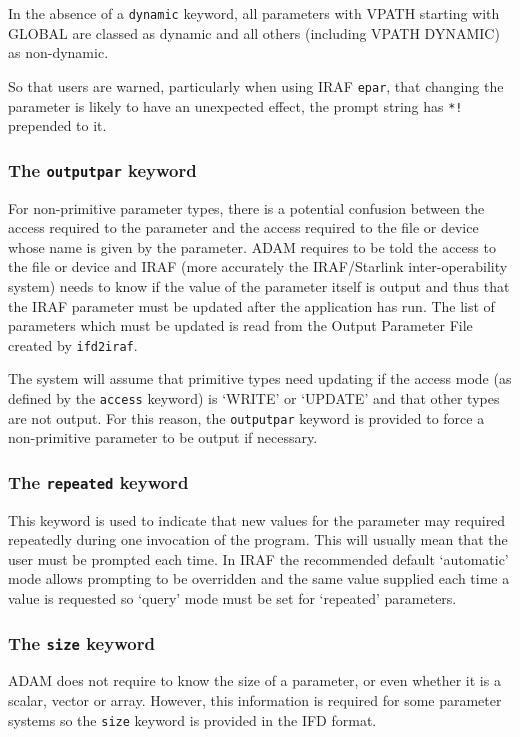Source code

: \documentclass[twoside,11pt]{article}
\newcommand{\htmlref}[2]{#1}
\newcommand{\xlabel}[1]{}
\begin{document}
In the absence of a
\htmlref{\texttt{dynamic}}{dynamic}
keyword, all parameters with VPATH starting with GLOBAL are classed as
dynamic and all others (including VPATH DYNAMIC) as non-dynamic.

So that users are warned, particularly when using IRAF \texttt{epar}, that
changing the parameter is likely to have an unexpected effect, the prompt
string has \texttt{*!} prepended to it.

\subsubsection{\xlabel{the_outputpar_keyword}\label{outputpar_key}The
\texttt{outputpar} keyword}
For non-primitive parameter types, there is a potential confusion between the
access required to the parameter and the access required to the file
or device whose name is given by the parameter. ADAM requires to be
told the access to the file or device and IRAF (more accurately the
IRAF/Starlink inter-operability system) needs to know if the value of
the parameter itself is output and thus that the IRAF parameter must
be updated after the application has run.
The list of parameters which must be updated is read from the Output Parameter
File created by \texttt{ifd2iraf}.

The system will assume that primitive types need updating if the access
mode (as defined by the
\htmlref{\texttt{access}}{access}
keyword) is `WRITE' or `UPDATE' and that other types are not output.
For this reason, the
\htmlref{\texttt{outputpar}}{outputpar}
keyword is provided to force a non-primitive parameter to be output if
necessary.

\subsubsection{\xlabel{the_repeated_keyword}\label{repeated_key}The
\texttt{repeated} keyword}
This keyword is used to indicate that new values for the parameter may
required repeatedly during one invocation of the program.
This will usually mean that the user must be prompted each time. In IRAF the
recommended default `automatic' mode allows prompting to be overridden and the
same value supplied each time a value is requested so `query' mode must be set
for `repeated' parameters.

\subsubsection{\xlabel{the_size_keyword}\label{size_key}The \texttt{size}
keyword}
ADAM does not require to know the size of a parameter, or even whether it is
a scalar, vector or array.  However, this information is required for some
parameter systems so the
\htmlref{\texttt{size}}{size}
keyword is provided in the IFD format.
\end{document}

▶ [WHAT YOU WILL DO] Everything in the records above is to be copied exactly, except the pictures.

▶ [EXERCISE RESULT]
Source code

: \documentclass[twoside,11pt]{article}
\newcommand{\htmlref}[2]{#1}
\newcommand{\xlabel}[1]{}
\begin{document}
In the absence of a
\htmlref{\texttt{dynamic}}{dynamic}
keyword, all parameters with VPATH starting with GLOBAL are classed as
dynamic and all others (including VPATH DYNAMIC) as non-dynamic.

So that users are warned, particularly when using IRAF \texttt{epar}, that
changing the parameter is likely to have an unexpected effect, the prompt
string has \texttt{*!} prepended to it.

\subsubsection{\xlabel{the_outputpar_keyword}\label{outputpar_key}The
\texttt{outputpar} keyword}
For non-primitive parameter types, there is a potential confusion between the
access required to the parameter and the access required to the file
or device whose name is given by the parameter. ADAM requires to be
told the access to the file or device and IRAF (more accurately the
IRAF/Starlink inter-operability system) needs to know if the value of
the parameter itself is output and thus that the IRAF parameter must
be updated after the application has run.
The list of parameters which must be updated is read from the Output Parameter
File created by \texttt{ifd2iraf}.

The system will assume that primitive types need updating if the access
mode (as defined by the
\htmlref{\texttt{access}}{access}
keyword) is `WRITE' or `UPDATE' and that other types are not output.
For this reason, the
\htmlref{\texttt{outputpar}}{outputpar}
keyword is provided to force a non-primitive parameter to be output if
necessary.

\subsubsection{\xlabel{the_repeated_keyword}\label{repeated_key}The
\texttt{repeated} keyword}
This keyword is used to indicate that new values for the parameter may
required repeatedly during one invocation of the program.
This will usually mean that the user must be prompted each time. In IRAF the
recommended default `automatic' mode allows prompting to be overridden and the
same value supplied each time a value is requested so `query' mode must be set
for `repeated' parameters.

\subsubsection{\xlabel{the_size_keyword}\label{size_key}The \texttt{size}
keyword}
ADAM does not require to know the size of a parameter, or even whether it is
a scalar, vector or array.  However, this information is required for some
parameter systems so the
\htmlref{\texttt{size}}{size}
keyword is provided in the IFD format.
\end{document}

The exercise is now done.